|Contact:||d dot majumdar at gmail dot com|
|Copyright:||Copyright by Dibyendu Majumdar, 2002-2006|
|Abstract:||This document looks at some of the problems with traditional methods of concurrency control via locking, and explains how Multi-version Concurrency algorithms help to resolve some of these problems. It describes the approaches to Multi-Version concurrency and examines a couple of implementations in greater detail.|
- A Quick Survey of MultiVersion Concurrency Algorithms
- Problems with Traditional Lock based concurrency
- Introduction to Multi-Version Concurrency
- Requirements of Multi-Version Concurrency systems
- Challenges in implementing a multi-version DBMS
- Approaches to Multi-Version Concurrency
- Multi-Version Concurrency in PostgreSQL
- Multi-version Concurrency in Oracle
Database Management Systems must guarantee consistency of data while allowing multiple transactions to read/write data concurrently. Classical DBMS  implementations maintain a single version of the data and use locking to manage concurrency. Examples of SVDB implementations are IBM DB2, Microsoft SQL Server, Apache Derby and Sybase.

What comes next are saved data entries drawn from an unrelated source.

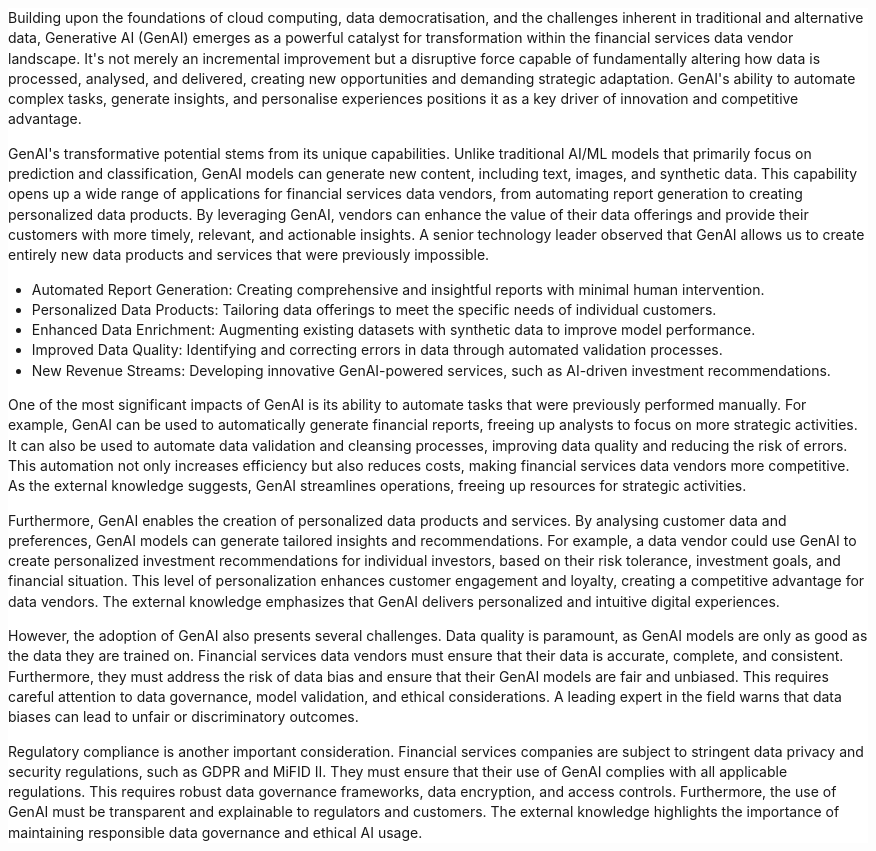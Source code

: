 Building upon the foundations of cloud computing, data democratisation, and the challenges inherent in traditional and alternative data, Generative AI (GenAI) emerges as a powerful catalyst for transformation within the financial services data vendor landscape. It's not merely an incremental improvement but a disruptive force capable of fundamentally altering how data is processed, analysed, and delivered, creating new opportunities and demanding strategic adaptation. GenAI's ability to automate complex tasks, generate insights, and personalise experiences positions it as a key driver of innovation and competitive advantage.

GenAI's transformative potential stems from its unique capabilities. Unlike traditional AI/ML models that primarily focus on prediction and classification, GenAI models can generate new content, including text, images, and synthetic data. This capability opens up a wide range of applications for financial services data vendors, from automating report generation to creating personalized data products. By leveraging GenAI, vendors can enhance the value of their data offerings and provide their customers with more timely, relevant, and actionable insights. A senior technology leader observed that GenAI allows us to create entirely new data products and services that were previously impossible.

- Automated Report Generation: Creating comprehensive and insightful reports with minimal human intervention.
- Personalized Data Products: Tailoring data offerings to meet the specific needs of individual customers.
- Enhanced Data Enrichment: Augmenting existing datasets with synthetic data to improve model performance.
- Improved Data Quality: Identifying and correcting errors in data through automated validation processes.
- New Revenue Streams: Developing innovative GenAI-powered services, such as AI-driven investment recommendations.

One of the most significant impacts of GenAI is its ability to automate tasks that were previously performed manually. For example, GenAI can be used to automatically generate financial reports, freeing up analysts to focus on more strategic activities. It can also be used to automate data validation and cleansing processes, improving data quality and reducing the risk of errors. This automation not only increases efficiency but also reduces costs, making financial services data vendors more competitive. As the external knowledge suggests, GenAI streamlines operations, freeing up resources for strategic activities.

Furthermore, GenAI enables the creation of personalized data products and services. By analysing customer data and preferences, GenAI models can generate tailored insights and recommendations. For example, a data vendor could use GenAI to create personalized investment recommendations for individual investors, based on their risk tolerance, investment goals, and financial situation. This level of personalization enhances customer engagement and loyalty, creating a competitive advantage for data vendors. The external knowledge emphasizes that GenAI delivers personalized and intuitive digital experiences.

However, the adoption of GenAI also presents several challenges. Data quality is paramount, as GenAI models are only as good as the data they are trained on. Financial services data vendors must ensure that their data is accurate, complete, and consistent. Furthermore, they must address the risk of data bias and ensure that their GenAI models are fair and unbiased. This requires careful attention to data governance, model validation, and ethical considerations. A leading expert in the field warns that data biases can lead to unfair or discriminatory outcomes.

Regulatory compliance is another important consideration. Financial services companies are subject to stringent data privacy and security regulations, such as GDPR and MiFID II. They must ensure that their use of GenAI complies with all applicable regulations. This requires robust data governance frameworks, data encryption, and access controls. Furthermore, the use of GenAI must be transparent and explainable to regulators and customers. The external knowledge highlights the importance of maintaining responsible data governance and ethical AI usage.
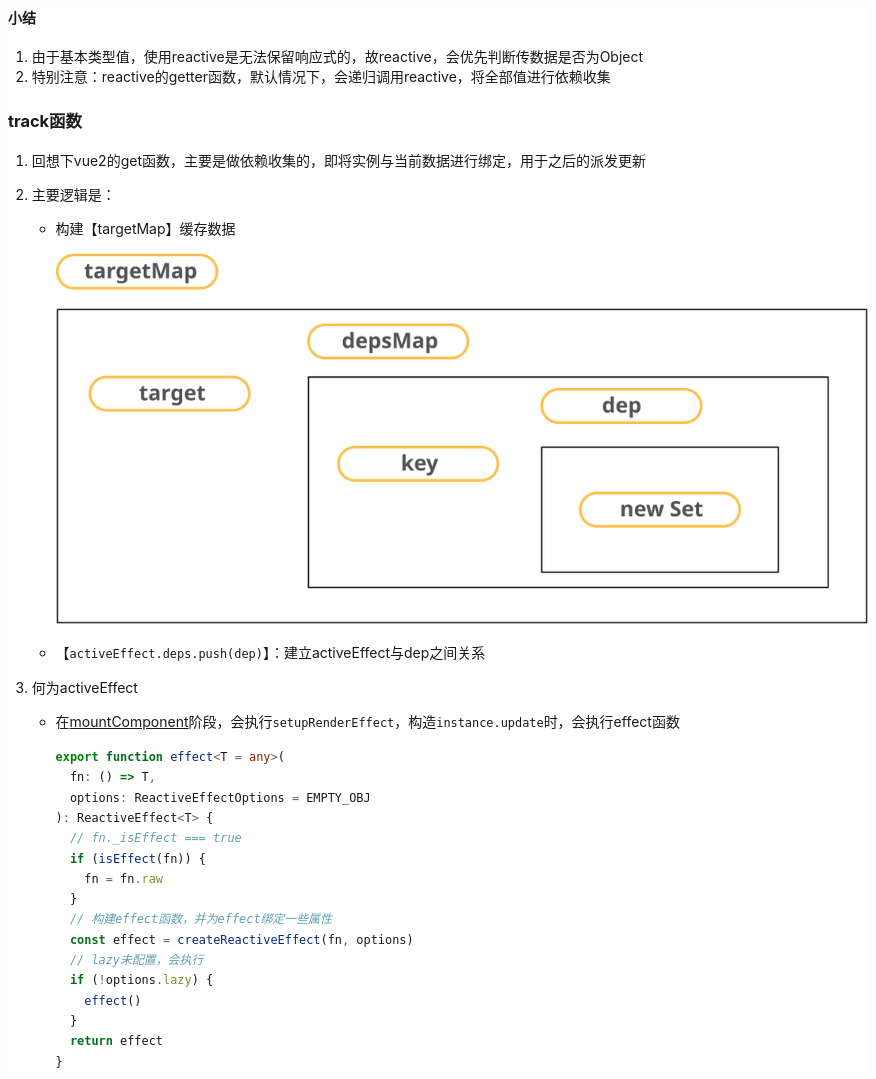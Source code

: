 

#### 小结

1. 由于基本类型值，使用reactive是无法保留响应式的，故reactive，会优先判断传数据是否为Object
2. 特别注意：reactive的getter函数，默认情况下，会递归调用reactive，将全部值进行依赖收集



### track函数

1. 回想下vue2的get函数，主要是做依赖收集的，即将实例与当前数据进行绑定，用于之后的派发更新

2. 主要逻辑是：

   - 构建【targetMap】缓存数据

     ![targetMap](README.assets/targetMap.svg)

   - 【`activeEffect.deps.push(dep)`】：建立activeEffect与dep之间关系

3. 何为activeEffect

   - 在[mountComponent](#mountComponent)阶段，会执行`setupRenderEffect`，构造`instance.update`时，会执行effect函数

     ```typescript
     export function effect<T = any>(
       fn: () => T,
       options: ReactiveEffectOptions = EMPTY_OBJ
     ): ReactiveEffect<T> {
       // fn._isEffect === true
       if (isEffect(fn)) {
         fn = fn.raw
       }
       // 构建effect函数，并为effect绑定一些属性
       const effect = createReactiveEffect(fn, options)
       // lazy未配置，会执行
       if (!options.lazy) {
         effect()
       }
       return effect
     }
     ```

To understand how Classical DBMS implementations solve concurrency problems with locking, it is necessary to first understand the type of problems that can arise.
- Dirty reads.
- The problem of dirty read occurs when one transaction can read data that has been modified but not yet committed by another transaction.
- Lost updates.
- The problem of lost update occurs when one transaction over-writes the changes made by another transaction, because it does not realize that the data has changed. For example, if a transaction T1 reads record R1, following which a second transaction T2 reads record R1, then the first transaction T1 updates record R1 and commits the change, following which the second transaction T2 updates R1 and also commits the change. In this situation, the update made by the first transaction T1 to record R1 is “lost”, because the second transaction T2 never sees it.
- Non-repeatable reads.
- The problem of non-repeatable read occurs when a transaction finds that a record it read before has been changed by another transaction.
- Phantom reads.
- The problem of phantom read occurs when a transaction finds that the same SQL query returns different set of records at different times within the context of the transaction.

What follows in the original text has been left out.